▶ **RECORDS TO USE**:

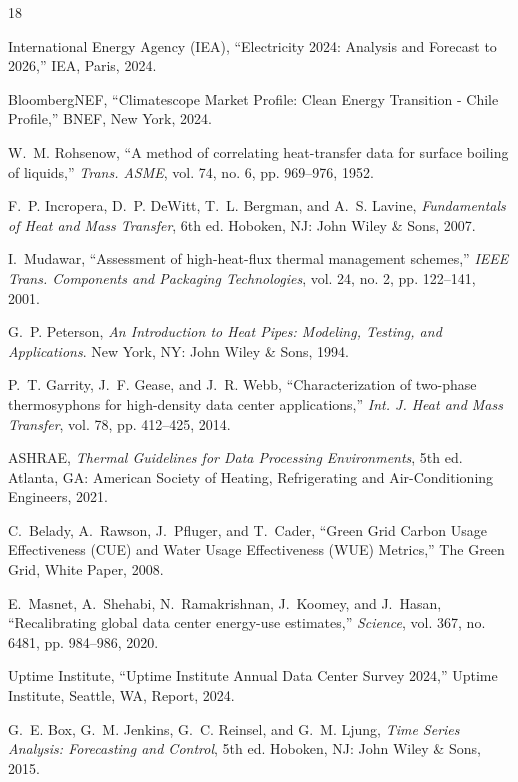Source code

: \documentclass[journal]{IEEEtran}
\begin{document}
\begin{thebibliography}{18}

International Energy Agency (IEA), ``Electricity 2024: Analysis and Forecast to 2026,'' IEA, Paris, 2024.

BloombergNEF, ``Climatescope Market Profile: Clean Energy Transition - Chile Profile,'' BNEF, New York, 2024.

W.~M. Rohsenow, ``A method of correlating heat-transfer data for surface boiling of liquids,'' {\em Trans. ASME}, vol. 74, no. 6, pp. 969--976, 1952.

F.~P. Incropera, D.~P. DeWitt, T.~L. Bergman, and A.~S. Lavine, {\em Fundamentals of Heat and Mass Transfer}, 6th ed. Hoboken, NJ: John Wiley \& Sons, 2007.

I.~Mudawar, ``Assessment of high-heat-flux thermal management schemes,'' {\em IEEE Trans. Components and Packaging Technologies}, vol. 24, no. 2, pp. 122--141, 2001.

G.~P. Peterson, {\em An Introduction to Heat Pipes: Modeling, Testing, and Applications}. New York, NY: John Wiley \& Sons, 1994.

P.~T. Garrity, J.~F. Gease, and J.~R. Webb, ``Characterization of two-phase thermosyphons for high-density data center applications,'' {\em Int. J. Heat and Mass Transfer}, vol. 78, pp. 412--425, 2014.

ASHRAE, {\em Thermal Guidelines for Data Processing Environments}, 5th ed. Atlanta, GA: American Society of Heating, Refrigerating and Air-Conditioning Engineers, 2021.

C.~Belady, A.~Rawson, J.~Pfluger, and T.~Cader, ``Green Grid Carbon Usage Effectiveness (CUE) and Water Usage Effectiveness (WUE) Metrics,'' The Green Grid, White Paper, 2008.

E.~Masnet, A.~Shehabi, N.~Ramakrishnan, J.~Koomey, and J.~Hasan, ``Recalibrating global data center energy-use estimates,'' {\em Science}, vol. 367, no. 6481, pp. 984--986, 2020.

Uptime Institute, ``Uptime Institute Annual Data Center Survey 2024,'' Uptime Institute, Seattle, WA, Report, 2024.

G.~E. Box, G.~M. Jenkins, G.~C. Reinsel, and G.~M. Ljung, {\em Time Series Analysis: Forecasting and Control}, 5th ed. Hoboken, NJ: John Wiley \& Sons, 2015.


\end{thebibliography}
\end{document}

▶ **YOUR TASK**: All lines from the one containing "G.~E. Box, G.~M." through the last line of the data must be set down exactly. No other lines belong in the answer.

▶ **PROBLEM SOLUTION**:
G.~E. Box, G.~M. Jenkins, G.~C. Reinsel, and G.~M. Ljung, {\em Time Series Analysis: Forecasting and Control}, 5th ed. Hoboken, NJ: John Wiley \& Sons, 2015.


\end{thebibliography}
\end{document}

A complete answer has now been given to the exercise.